Eminem trounces the competition in a crowded week, scoring the year's biggest chart debut

Eminem_lThe real Slim Shady just stood up in a major way, debuting at the top of the latest Billboard 200 albums chart with 608,000 copies sold of his Relapse, according to Nielsen SoundScan. That’s this year’s biggest opening number by a healthy margin, leaving U2′s 484,000 bow in March far behind. Let this serve as a reality check for anyone who’s been questioning Eminem’s continued relevance in 2009: The man remains a massive force at the nation’s cash registers.

If anything, it appears the five-year wait between studio albums while Em sorted out his personal life might have actually been a good thing for Relapse‘s sales. Best Buy manager Jonathan Hart tells the Music Mix that the delay has helped bring "a lot of customers" into the Manhattan store where he works. "People weren’t sure if this guy was ever going to be back," Hart tells the Music Mix. "It’s generated hype because of that." Fuse TV vice president David Weier echoes this thought: "I often criticize the record business for rushing records out too soon. You’ve got to let people miss you. That’s exactly what he did this time: He stepped out of the light, away from the media, away from the attention, [and] let people wonder."

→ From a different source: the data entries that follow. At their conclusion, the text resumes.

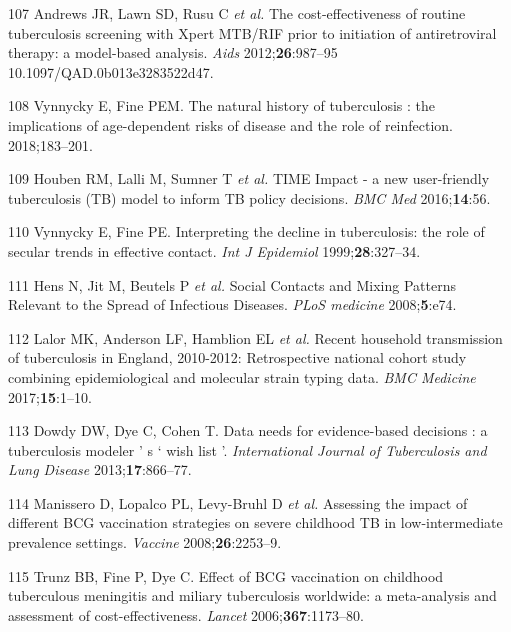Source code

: \documentclass[11pt,twoside]{bristolthesis}
\begin{document}
  \leavevmode\hypertarget{ref-Andrews2012}{}%
  107 Andrews JR, Lawn SD, Rusu C \emph{et al.} The cost-effectiveness of routine tuberculosis screening with Xpert MTB/RIF prior to initiation of antiretroviral therapy: a model-based analysis. \emph{Aids} 2012;\textbf{26}:987--95 10.1097/QAD.0b013e3283522d47.
  
  \leavevmode\hypertarget{ref-Vynnycky1997}{}%
  108 Vynnycky E, Fine PEM. The natural history of tuberculosis : the implications of age-dependent risks of disease and the role of reinfection. 2018;183--201.
  
  \leavevmode\hypertarget{ref-Houben2016a}{}%
  109 Houben RM, Lalli M, Sumner T \emph{et al.} TIME Impact - a new user-friendly tuberculosis (TB) model to inform TB policy decisions. \emph{BMC Med} 2016;\textbf{14}:56.
  
  \leavevmode\hypertarget{ref-Vynnycky1999}{}%
  110 Vynnycky E, Fine PE. Interpreting the decline in tuberculosis: the role of secular trends in effective contact. \emph{Int J Epidemiol} 1999;\textbf{28}:327--34.
  
  \leavevmode\hypertarget{ref-Mossong2008}{}%
  111 Hens N, Jit M, Beutels P \emph{et al.} Social Contacts and Mixing Patterns Relevant to the Spread of Infectious Diseases. \emph{PLoS medicine} 2008;\textbf{5}:e74.
  
  \leavevmode\hypertarget{ref-Lalor2017}{}%
  112 Lalor MK, Anderson LF, Hamblion EL \emph{et al.} Recent household transmission of tuberculosis in England, 2010-2012: Retrospective national cohort study combining epidemiological and molecular strain typing data. \emph{BMC Medicine} 2017;\textbf{15}:1--10.
  
  \leavevmode\hypertarget{ref-Dowdy2012}{}%
  113 Dowdy DW, Dye C, Cohen T. Data needs for evidence-based decisions : a tuberculosis modeler ' s ` wish list '. \emph{International Journal of Tuberculosis and Lung Disease} 2013;\textbf{17}:866--77.
  
  \leavevmode\hypertarget{ref-Manissero2008a}{}%
  114 Manissero D, Lopalco PL, Levy-Bruhl D \emph{et al.} Assessing the impact of different BCG vaccination strategies on severe childhood TB in low-intermediate prevalence settings. \emph{Vaccine} 2008;\textbf{26}:2253--9.
  
  \leavevmode\hypertarget{ref-Trunz2006}{}%
  115 Trunz BB, Fine P, Dye C. Effect of BCG vaccination on childhood tuberculous meningitis and miliary tuberculosis worldwide: a meta-analysis and assessment of cost-effectiveness. \emph{Lancet} 2006;\textbf{367}:1173--80.
  
\end{document}
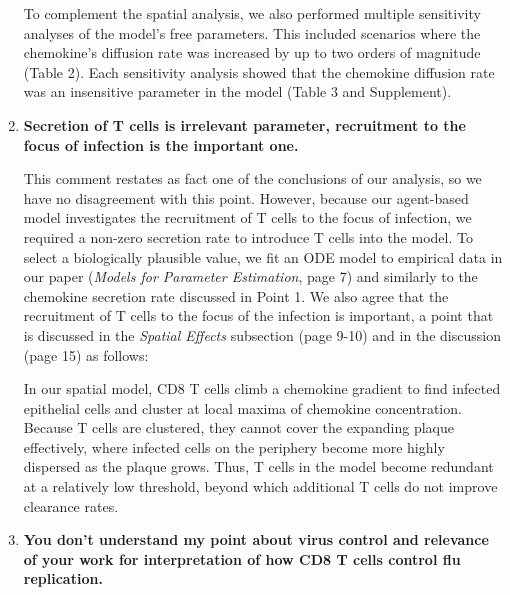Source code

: \documentclass[10pt]{article}
\newenvironment{response}{\fontfamily{cmr}}{\par}
\begin{document}
\begin{enumerate}
\begin{response}
To complement the spatial analysis, we also performed multiple
sensitivity analyses of the model's free parameters.  This included scenarios where the chemokine's diffusion rate was increased by up to two orders of magnitude (Table 2).  Each sensitivity analysis showed that the chemokine diffusion rate was an insensitive parameter in the model (Table 3 and Supplement).

\end{response}


\item \textbf{Secretion of T cells is irrelevant parameter, recruitment to the focus of 
infection is the important one.}

\begin{response}
This comment restates as fact one of the conclusions of our analysis,
so we have no disagreement with this point.
However, because our agent-based model investigates the recruitment of
T cells to the focus of infection, we required a non-zero secretion
rate to introduce T cells into the model.  To select a biologically
plausible value, we fit an ODE model to empirical data in our paper
(\textit{Models for Parameter Estimation}, page 7) and similarly to
the chemokine secretion rate discussed in Point 1.  We also agree that
the recruitment of T cells to the focus of the infection is important,
a point that is discussed in the \textit{Spatial Effects} subsection (page 9-10)
and in the discussion (page 15) as follows:

\begin{displayquote}
In our spatial model, CD8 T cells climb a chemokine gradient to find infected epithelial cells and
cluster at local maxima of chemokine concentration. Because T cells are clustered, they cannot cover the
expanding plaque effectively, where infected cells on the periphery become more highly dispersed as the
plaque grows. Thus, T cells in the model become redundant at a relatively low threshold, beyond which
additional T cells do not improve clearance rates.
\end{displayquote}

\end{response}

\item \textbf{You don't understand my point about virus control and relevance of your work
for interpretation of how CD8 T cells control flu replication.}


\end{enumerate}
\end{document}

Then again, does Marshall Mathers even give a proverbial bleep how many CDs he sells at this point in his career? "I know for a fact that he’s not doing it for the money," Eminem’s touring DJ, the Alchemist, recently told me. "The guy’s made a lot in his life." That he has — and I’m sure the highers-up at Interscope are nonetheless very pleased that he’s just made a bunch more. Read on after the jump for sales results on the rest of this week’s bumper crop of new releases.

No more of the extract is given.